►
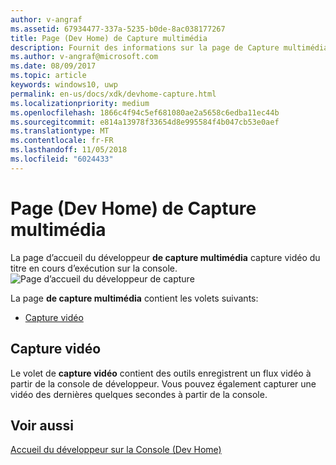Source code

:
```yaml
---
author: v-angraf
ms.assetid: 67934477-337a-5235-b0de-8ac038177267
title: Page (Dev Home) de Capture multimédia
description: Fournit des informations sur la page de Capture multimédia de l’application accueil du développeur pour Xbox One.
ms.author: v-angraf@microsoft.com
ms.date: 08/09/2017
ms.topic: article
keywords: windows10, uwp
permalink: en-us/docs/xdk/devhome-capture.html
ms.localizationpriority: medium
ms.openlocfilehash: 1866c4f94c5ef681080ae2a5658c6edba11ec44b
ms.sourcegitcommit: e814a13978f33654d8e995584f4b047cb53e0aef
ms.translationtype: MT
ms.contentlocale: fr-FR
ms.lasthandoff: 11/05/2018
ms.locfileid: "6024433"
---
```

# <a name="media-capture-page-dev-home"></a>Page (Dev Home) de Capture multimédia
   
  
La page d’accueil du développeur **de capture multimédia** capture vidéo du titre en cours d’exécution sur la console.   
 ![Page d’accueil du développeur de capture](images/devhome_capture.png)   
  
La page **de capture multimédia** contient les volets suivants:   
 
   *  [Capture vidéo](#ID4EHB)  

 
<a id="ID4EHB"></a>

   

## <a name="video-capture"></a>Capture vidéo  
   
  
Le volet de **capture vidéo** contient des outils enregistrent un flux vidéo à partir de la console de développeur. Vous pouvez également capturer une vidéo des dernières quelques secondes à partir de la console.   
  
<a id="ID4ERB"></a>

   

## <a name="see-also"></a>Voir aussi  
 [Accueil du développeur sur la Console (Dev Home)](dev-home.md)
◄
Instructions to follow » Look through the material and find each line that includes "angraf", then copy it.

Answer to the problem »
author: v-angraf
ms.author: v-angraf@microsoft.com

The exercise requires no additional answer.